● **AIM OF THE EXERCISE**
What you return should be the entries, unchanged, without their pictures.
SUPPLIED MATERIAL below:
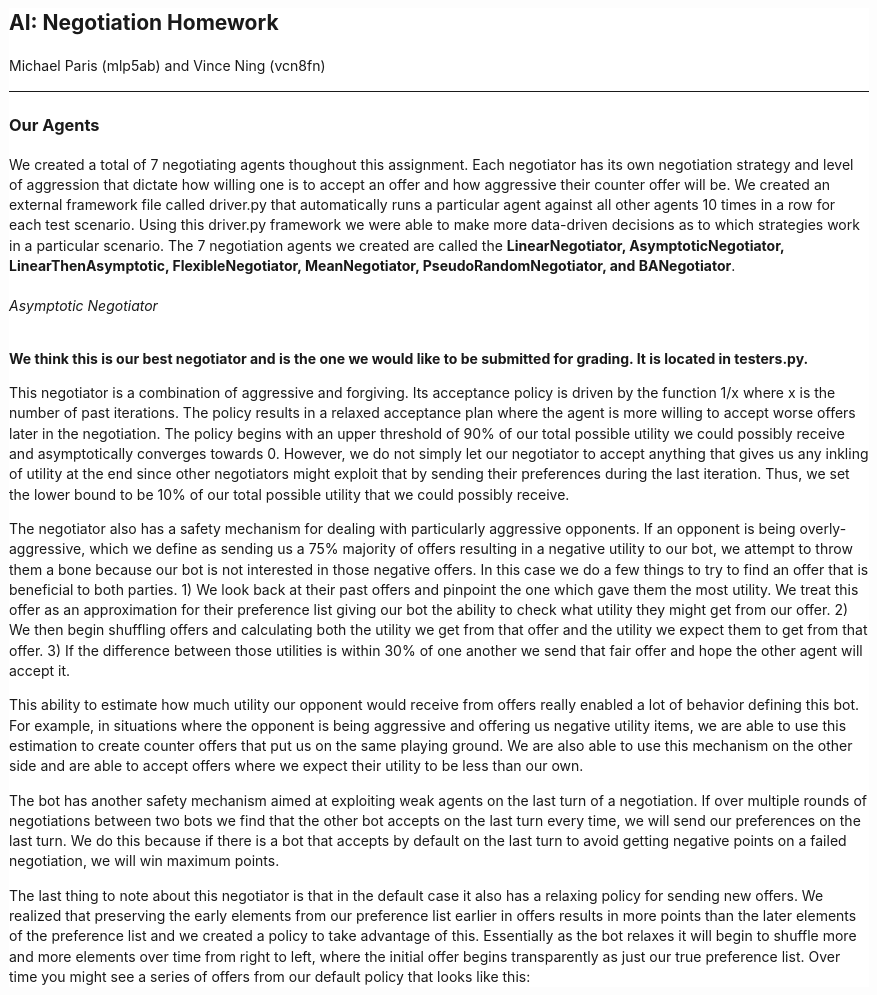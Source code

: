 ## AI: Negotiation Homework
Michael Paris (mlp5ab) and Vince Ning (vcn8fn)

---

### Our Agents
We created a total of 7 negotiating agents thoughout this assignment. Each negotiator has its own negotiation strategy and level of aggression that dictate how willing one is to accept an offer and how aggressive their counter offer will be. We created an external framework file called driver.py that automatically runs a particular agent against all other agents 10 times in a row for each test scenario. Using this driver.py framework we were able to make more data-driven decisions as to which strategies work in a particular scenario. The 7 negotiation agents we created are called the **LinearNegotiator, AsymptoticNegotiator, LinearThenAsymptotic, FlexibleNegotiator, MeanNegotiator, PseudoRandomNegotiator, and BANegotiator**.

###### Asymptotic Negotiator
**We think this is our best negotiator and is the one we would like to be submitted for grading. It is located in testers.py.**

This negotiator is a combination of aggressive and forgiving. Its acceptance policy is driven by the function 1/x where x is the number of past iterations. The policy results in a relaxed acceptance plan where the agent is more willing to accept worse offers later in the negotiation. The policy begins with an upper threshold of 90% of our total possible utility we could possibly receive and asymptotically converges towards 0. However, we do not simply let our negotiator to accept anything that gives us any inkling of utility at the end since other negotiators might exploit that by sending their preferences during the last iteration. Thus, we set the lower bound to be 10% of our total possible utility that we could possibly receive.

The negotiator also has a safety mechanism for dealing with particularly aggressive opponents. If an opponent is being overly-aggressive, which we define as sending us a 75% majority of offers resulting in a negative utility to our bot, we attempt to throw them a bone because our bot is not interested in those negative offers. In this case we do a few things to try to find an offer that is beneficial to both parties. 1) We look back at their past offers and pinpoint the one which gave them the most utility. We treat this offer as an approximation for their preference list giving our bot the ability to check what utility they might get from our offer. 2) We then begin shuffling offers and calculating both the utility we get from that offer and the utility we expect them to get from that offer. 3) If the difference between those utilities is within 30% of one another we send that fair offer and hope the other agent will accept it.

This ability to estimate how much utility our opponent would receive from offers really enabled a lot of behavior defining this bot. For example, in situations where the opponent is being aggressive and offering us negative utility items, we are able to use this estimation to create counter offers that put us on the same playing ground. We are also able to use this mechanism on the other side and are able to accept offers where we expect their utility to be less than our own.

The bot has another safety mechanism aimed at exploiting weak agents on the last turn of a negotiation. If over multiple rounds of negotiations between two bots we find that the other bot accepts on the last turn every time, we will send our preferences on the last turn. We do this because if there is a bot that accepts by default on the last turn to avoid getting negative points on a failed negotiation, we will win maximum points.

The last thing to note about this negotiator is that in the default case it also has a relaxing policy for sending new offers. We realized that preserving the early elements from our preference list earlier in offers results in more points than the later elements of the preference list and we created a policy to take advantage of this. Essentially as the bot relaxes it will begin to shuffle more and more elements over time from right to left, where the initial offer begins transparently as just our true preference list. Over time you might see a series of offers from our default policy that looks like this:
End of SUPPLIED MATERIAL.
● **RESPONSE BOX**
Source code

: ## AI: Negotiation Homework
Michael Paris (mlp5ab) and Vince Ning (vcn8fn)

---

### Our Agents
We created a total of 7 negotiating agents thoughout this assignment. Each negotiator has its own negotiation strategy and level of aggression that dictate how willing one is to accept an offer and how aggressive their counter offer will be. We created an external framework file called driver.py that automatically runs a particular agent against all other agents 10 times in a row for each test scenario. Using this driver.py framework we were able to make more data-driven decisions as to which strategies work in a particular scenario. The 7 negotiation agents we created are called the **LinearNegotiator, AsymptoticNegotiator, LinearThenAsymptotic, FlexibleNegotiator, MeanNegotiator, PseudoRandomNegotiator, and BANegotiator**.

###### Asymptotic Negotiator
**We think this is our best negotiator and is the one we would like to be submitted for grading. It is located in testers.py.**

This negotiator is a combination of aggressive and forgiving. Its acceptance policy is driven by the function 1/x where x is the number of past iterations. The policy results in a relaxed acceptance plan where the agent is more willing to accept worse offers later in the negotiation. The policy begins with an upper threshold of 90% of our total possible utility we could possibly receive and asymptotically converges towards 0. However, we do not simply let our negotiator to accept anything that gives us any inkling of utility at the end since other negotiators might exploit that by sending their preferences during the last iteration. Thus, we set the lower bound to be 10% of our total possible utility that we could possibly receive.

The negotiator also has a safety mechanism for dealing with particularly aggressive opponents. If an opponent is being overly-aggressive, which we define as sending us a 75% majority of offers resulting in a negative utility to our bot, we attempt to throw them a bone because our bot is not interested in those negative offers. In this case we do a few things to try to find an offer that is beneficial to both parties. 1) We look back at their past offers and pinpoint the one which gave them the most utility. We treat this offer as an approximation for their preference list giving our bot the ability to check what utility they might get from our offer. 2) We then begin shuffling offers and calculating both the utility we get from that offer and the utility we expect them to get from that offer. 3) If the difference between those utilities is within 30% of one another we send that fair offer and hope the other agent will accept it.

This ability to estimate how much utility our opponent would receive from offers really enabled a lot of behavior defining this bot. For example, in situations where the opponent is being aggressive and offering us negative utility items, we are able to use this estimation to create counter offers that put us on the same playing ground. We are also able to use this mechanism on the other side and are able to accept offers where we expect their utility to be less than our own.

The bot has another safety mechanism aimed at exploiting weak agents on the last turn of a negotiation. If over multiple rounds of negotiations between two bots we find that the other bot accepts on the last turn every time, we will send our preferences on the last turn. We do this because if there is a bot that accepts by default on the last turn to avoid getting negative points on a failed negotiation, we will win maximum points.

The last thing to note about this negotiator is that in the default case it also has a relaxing policy for sending new offers. We realized that preserving the early elements from our preference list earlier in offers results in more points than the later elements of the preference list and we created a policy to take advantage of this. Essentially as the bot relaxes it will begin to shuffle more and more elements over time from right to left, where the initial offer begins transparently as just our true preference list. Over time you might see a series of offers from our default policy that looks like this:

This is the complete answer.